Saturday, October 22, 2011

Education Policy - Suggestions for an overhaul Part 2

(continuation from previous entry)

There are some concerns that the Grade 5 exam (shishathvaya) is too taxing on young students and should either be scrapped or delayed to Grade 8 or allow those not getting the required standard another chance at Grade 8 to get into a better school. While I understand that there is intense pressure to get into better schools and this test is a means to do so, I am not sure why a student who does well in Anuradhapura is then allowed into Royal College, Colombo and who then has to find accommodation in Colombo to pursue his studies. Of course if he gets into Royal most parents would move heaven and earth to do the needful to have him study there.

In my view the competition should be to get into the best school in one’s district and to have two or more district schools of a high caliber, based on the respective populations and promote them as schools of excellence. They should in my view permit entrance on merit, and to a degree on point scores depending on home, and connections to the school. Private schooling is completely independent and let the private schools determine an equitable mode of entry. I am concerned here on entrance into state schools. One problem is that many schools that are lower down on the level of excellence have fewer students wanting to get in, and thereby cause a natural decline in attendance. A structure of limited availability into the merit schools is the way to prevent these schools just increasing their parallel class sizes, another huge problem in Sri Lanka.
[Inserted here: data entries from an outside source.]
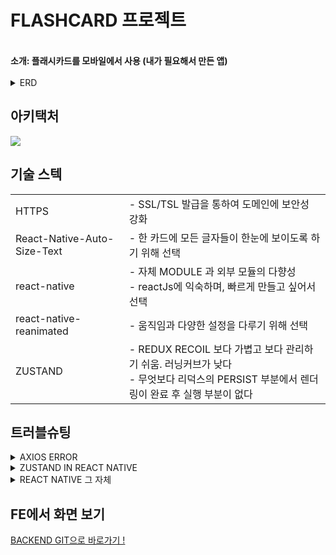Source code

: 
# **FLASHCARD 프로젝트** 
</br>
<strong> 소개: 플래시카드를 모바일에서 사용 (내가 필요해서 만든 앱) </strong>
</br>
<br>
<details>
<summary>ERD</summary>
<br>
<img src="https://github.com/jeonghawook/quiz/assets/126029736/827d674d-f572-46fb-b69b-6cfc3d6cf578">
</details>


## **아키택처**
<img src="https://github.com/jeonghawook/quiz/assets/126029736/cdc57279-d1f1-4131-a8e5-14e56f7b1a22">

## **기술 스텍**
<table>
 <tr>
    <td>HTTPS</td>
    <td> - SSL/TSL 발급을 통하여 도메인에 보안성 강화 <br />
   </td>
  </tr>
  <tr>
    <td>React-Native-Auto-Size-Text</td>
    <td>- 한 카드에 모든 글자들이 한눈에 보이도록 하기 위해 선택<br />
 </td>
  </tr>
    <tr>
    <td>react-native</td>
    <td>- 자체 MODULE 과 외부 모듈의 다향성<br />
      - reactJs에 익숙하며, 빠르게 만들고 싶어서 선택
 </td>
    </tr>
     <tr>
    <td>react-native-reanimated</td>
   <td>- 움직임과 다양한 설정을 다루기 위해 선택 </td>
  </tr>
 <tr>
  <td>ZUSTAND</td>
 <td> - REDUX RECOIL 보다 가볍고 보다 관리하기 쉬움. 러닝커브가 낮다<br>
- 무엇보다 리덕스의 PERSIST 부분에서 렌더링이 완료 후 실행 부분이 없다</td>
 </tr>
</table>

## **트러블슈팅** 
<details>
<summary>AXIOS ERROR</summary>
<br>
<p>일주일 동안 고민하게 만든 https. 리액트 네이티브는 http가 아닌 https 로 통신한다. <br>
 로그에서 ReactNativeJS ▶︎ [AxiosError: Network Error] 딱 이 한줄로 에러가 뜬다.  <br>
 더 자세한 설명이 없었다. 혹시 cors에러가 아닐까,  <br>
 수 많은 에러를 찾는중 뜬금없이 전 프로젝트에서 geolocation은 https에서만 사용할수 있는게 떠올랐다.  <br>
 그래서 http로 통신할수 있는 "usesCleartextTraffic": true 사용해보고 실패. 마지막에 최후의 https 로 설정하고 통신했더니 성공했다. <br>
 (*경험이 중요하긴하다)</p>
</details>

<details>
<summary>ZUSTAND IN REACT NATIVE</summary>
 <br>
 <p>storage:createJSONStorage(()=> AsyncStorage) 웹과 설정 법이 달라서 많은 시간을 투자했던 부분이다. </p>
</details>

<details>
<summary>REACT NATIVE 그 자체</summary>
<br>
<p> </p>
</details>

## **FE에서 화면 보기**
 [BACKEND GIT으로 바로가기 ! ](https://github.com/jeonghawook/quiz)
I refer above to the increasing size of the schools in demand, such as the one close to my farm in Godagama, the high demand Subharathi School which has not stopped building new classrooms since I began living there in 2004. I am also surprised at the school vans bringing students from long distances to this school, and the student numbers have doubled in 7 years, a staggering increase. There must be a commensurate drop in other feeder schools.
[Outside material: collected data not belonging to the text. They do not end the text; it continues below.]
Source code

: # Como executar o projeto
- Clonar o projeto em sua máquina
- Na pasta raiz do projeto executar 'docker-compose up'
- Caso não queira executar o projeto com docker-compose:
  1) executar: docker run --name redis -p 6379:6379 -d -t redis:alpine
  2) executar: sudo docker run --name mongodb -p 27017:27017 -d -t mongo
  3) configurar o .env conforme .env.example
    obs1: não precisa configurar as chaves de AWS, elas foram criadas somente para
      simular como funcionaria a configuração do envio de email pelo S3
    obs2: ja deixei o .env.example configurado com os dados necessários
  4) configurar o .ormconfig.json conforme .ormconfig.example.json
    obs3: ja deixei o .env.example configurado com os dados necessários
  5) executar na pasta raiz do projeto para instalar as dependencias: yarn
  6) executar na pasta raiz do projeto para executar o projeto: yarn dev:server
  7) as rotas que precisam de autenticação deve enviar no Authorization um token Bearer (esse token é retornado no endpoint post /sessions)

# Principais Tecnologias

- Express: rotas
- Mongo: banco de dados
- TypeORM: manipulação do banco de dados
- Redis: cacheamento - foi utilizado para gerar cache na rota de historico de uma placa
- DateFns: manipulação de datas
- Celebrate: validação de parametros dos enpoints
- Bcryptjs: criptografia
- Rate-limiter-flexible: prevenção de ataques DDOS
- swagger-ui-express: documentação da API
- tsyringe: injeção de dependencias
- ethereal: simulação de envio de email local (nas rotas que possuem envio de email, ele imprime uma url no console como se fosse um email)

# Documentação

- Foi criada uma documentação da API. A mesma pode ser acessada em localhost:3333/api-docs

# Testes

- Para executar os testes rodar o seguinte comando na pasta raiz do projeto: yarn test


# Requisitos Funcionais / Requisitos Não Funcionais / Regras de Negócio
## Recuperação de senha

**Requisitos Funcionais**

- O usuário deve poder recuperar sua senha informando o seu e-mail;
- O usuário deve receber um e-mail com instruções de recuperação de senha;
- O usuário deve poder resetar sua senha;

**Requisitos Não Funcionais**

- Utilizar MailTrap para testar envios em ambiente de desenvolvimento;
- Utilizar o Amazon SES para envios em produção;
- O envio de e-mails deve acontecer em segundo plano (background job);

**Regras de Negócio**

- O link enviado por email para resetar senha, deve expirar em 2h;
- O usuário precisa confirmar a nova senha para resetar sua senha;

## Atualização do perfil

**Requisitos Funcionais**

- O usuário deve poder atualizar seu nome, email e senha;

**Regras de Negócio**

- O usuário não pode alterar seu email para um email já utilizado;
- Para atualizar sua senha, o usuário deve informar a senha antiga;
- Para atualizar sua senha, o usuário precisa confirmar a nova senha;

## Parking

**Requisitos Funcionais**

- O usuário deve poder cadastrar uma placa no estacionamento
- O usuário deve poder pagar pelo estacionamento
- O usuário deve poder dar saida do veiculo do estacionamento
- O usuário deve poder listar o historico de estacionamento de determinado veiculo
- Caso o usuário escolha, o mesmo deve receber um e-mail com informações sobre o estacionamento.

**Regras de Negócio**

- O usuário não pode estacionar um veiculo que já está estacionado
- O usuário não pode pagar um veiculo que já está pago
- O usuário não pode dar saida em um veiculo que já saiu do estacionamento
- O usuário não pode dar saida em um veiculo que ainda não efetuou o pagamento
With school populations now decreasing, there is NO need for more school rooms or increasing the parallel classes of good schools. The emphasis should be on increasing the quality of the remaining schools, after the culling of the uneconomical village schools at the secondary levels. The emphasis would be on improving the quality of the teaching staff, which is also considerably lacking due to the automatic assignment of graduates to teaching. They if untrained are quite poor teachers, with a very poor motivational mindset for encouraging free thinking creativity and innovation. There really should be a crash program of training teachers to teach the subjects that are considered essential for the future, if we are to grow as an economy. It takes a while to train. Out of a training intake only 50% make the cut in the end though due to shortages the others also get posted, so these resources should be added to the budget today, and I sincerely hope that the opposition can fight for this in the debate and try to increase this allocation before it is too late!